Justin Ide/Harvard Staff Photographer

Campus & Community

Of brass and khakis

long read

Harvard students learn military life, on land, sea, and in air

Two gray vans with smoked-glass windows and U.S. government plates idled at the curb on Boston’s Commonwealth Avenue. Quickly, a line of unusually well-dressed teenagers streamed into each, and the vans swiftly pulled away.

Was this the opening scene of a thriller? In a way. The teenagers are entering freshmen at Harvard and other area colleges, and they were in their opening moments of military service as midshipmen fourth class (MIDN 4/C), the entry level of the Naval Reserve Officers Training Corps (NROTC). Ahead of them are four years of academic and military education, followed by commissions as ensigns in the Navy or second lieutenants in the Marine Corps.

Before entering those vans that late August day, the Harvard freshmen first swore an oath to serve their country. There are currently 21 Harvard undergraduates in local ROTC units, including nine with the Navy, seven with the Army, and three with the Air Force. Two students at Harvard Extension School, both seniors, are in Army ROTC.

The oath-taking ceremony had special meaning for Harvard, which had stopped formal recognition in 1970 and 1971, although its students continued to participate in ROTC through a consortium based at Massachusetts Institute of Technology (MIT) and Boston University. But last March, Harvard and the Navy signed an agreement to bring an NROTC presence back to campus, and opened the door to officer-training programs run by the other services.

The change hinged on the legal demise of the military policy known as “Don’t Ask, Don’t Tell,” which the University viewed as discriminatory because it disallowed service by anyone who was openly gay.

That policy expired on Tuesday, and two NROTC offices officially opened in the Student Organization Center at Hilles in the Quadrangle off Garden Street.

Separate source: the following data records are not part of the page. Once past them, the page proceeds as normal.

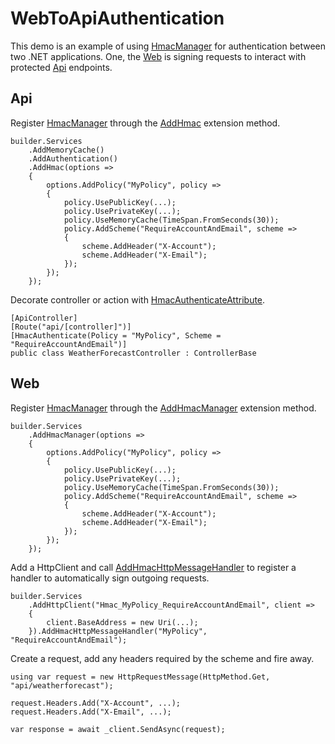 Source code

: 
# WebToApiAuthentication

This demo is an example of using [HmacManager](../../README.md) for authentication between two .NET applications. One, the [Web](Web) is signing requests to interact with protected [Api](Api) endpoints.

## Api

Register [HmacManager](../../README.md) through the [AddHmac](/src/Mvc/Extensions/AuthenticationBuilderExtensions.cs) extension method.

    builder.Services
        .AddMemoryCache()
        .AddAuthentication()
        .AddHmac(options =>
        {
            options.AddPolicy("MyPolicy", policy =>
            {
                policy.UsePublicKey(...);
                policy.UsePrivateKey(...);
                policy.UseMemoryCache(TimeSpan.FromSeconds(30));
                policy.AddScheme("RequireAccountAndEmail", scheme =>
                {
                    scheme.AddHeader("X-Account");
                    scheme.AddHeader("X-Email");
                });
            });
        });

Decorate controller or action with [HmacAuthenticateAttribute](/src/Mvc/HmacAuthenticateAttribute.cs).

    [ApiController]
    [Route("api/[controller]")]
    [HmacAuthenticate(Policy = "MyPolicy", Scheme = "RequireAccountAndEmail")]
    public class WeatherForecastController : ControllerBase

## Web

Register [HmacManager](../../README.md) through the [AddHmacManager](/src/Mvc/Extensions/IServiceCollectionExtensions.cs) extension method.

    builder.Services
        .AddHmacManager(options =>
        {
            options.AddPolicy("MyPolicy", policy =>
            {
                policy.UsePublicKey(...);
                policy.UsePrivateKey(...);
                policy.UseMemoryCache(TimeSpan.FromSeconds(30));
                policy.AddScheme("RequireAccountAndEmail", scheme =>
                {
                    scheme.AddHeader("X-Account");
                    scheme.AddHeader("X-Email");
                });
            });
        });

Add a HttpClient and call [AddHmacHttpMessageHandler](/src/Mvc/HmacDelegatingHandler.cs) to register a handler to automatically sign outgoing requests.

    builder.Services
        .AddHttpClient("Hmac_MyPolicy_RequireAccountAndEmail", client =>
        {
            client.BaseAddress = new Uri(...);
        }).AddHmacHttpMessageHandler("MyPolicy", "RequireAccountAndEmail");

Create a request, add any headers required by the scheme and fire away.

    using var request = new HttpRequestMessage(HttpMethod.Get, "api/weatherforecast");

    request.Headers.Add("X-Account", ...);
    request.Headers.Add("X-Email", ...);

    var response = await _client.SendAsync(request);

“Granting openly gay and lesbian citizens the opportunity to serve the nation creates new possibilities for men and women to pursue their aspirations, to grow as leaders, and to devote themselves to the noble work of supporting and defending the Constitution,” said Harvard President Drew Faust at the opening ceremony at Hilles. “It not only affirms our shared interest in an inclusive society, but also deepens the reservoirs of talent on which the military so vitally depends.”

Those who are in ROTC, she added, “combine learning and service, thought and action to the benefit of humanity.”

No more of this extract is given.